> What the exercise asks
Please repeat the entire listing verbatim and keep the pictures out.
*** Opening of Material for the task ***
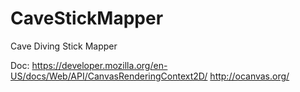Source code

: # CaveStickMapper
Cave Diving Stick Mapper

Doc: https://developer.mozilla.org/en-US/docs/Web/API/CanvasRenderingContext2D/
http://ocanvas.org/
*** Close of Material for the task ***
> Solution to the exercise
Source code

: # CaveStickMapper
Cave Diving Stick Mapper

Doc: https://developer.mozilla.org/en-US/docs/Web/API/CanvasRenderingContext2D/
http://ocanvas.org/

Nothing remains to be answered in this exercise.